**TASK OBJECTIVE:** Every line below that has "coefficient" in it should be copied.

**PROVIDED RECORDS:**
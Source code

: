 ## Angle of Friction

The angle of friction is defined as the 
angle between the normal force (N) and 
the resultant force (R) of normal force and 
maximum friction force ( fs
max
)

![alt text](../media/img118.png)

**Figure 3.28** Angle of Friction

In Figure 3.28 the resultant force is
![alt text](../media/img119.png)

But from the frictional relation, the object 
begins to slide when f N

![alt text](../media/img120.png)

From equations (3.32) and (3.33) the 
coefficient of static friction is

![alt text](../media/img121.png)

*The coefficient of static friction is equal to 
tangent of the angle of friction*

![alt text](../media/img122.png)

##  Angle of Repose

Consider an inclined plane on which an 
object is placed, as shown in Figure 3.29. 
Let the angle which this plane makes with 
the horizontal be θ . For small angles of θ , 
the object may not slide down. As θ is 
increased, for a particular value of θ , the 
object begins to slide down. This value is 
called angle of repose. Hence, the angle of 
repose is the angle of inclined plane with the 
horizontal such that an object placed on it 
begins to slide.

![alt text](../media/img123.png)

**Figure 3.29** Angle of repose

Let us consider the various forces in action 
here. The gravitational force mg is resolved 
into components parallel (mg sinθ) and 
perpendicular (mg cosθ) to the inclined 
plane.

**WRITTEN ANSWER:**
coefficient of static friction is
*The coefficient of static friction is equal to 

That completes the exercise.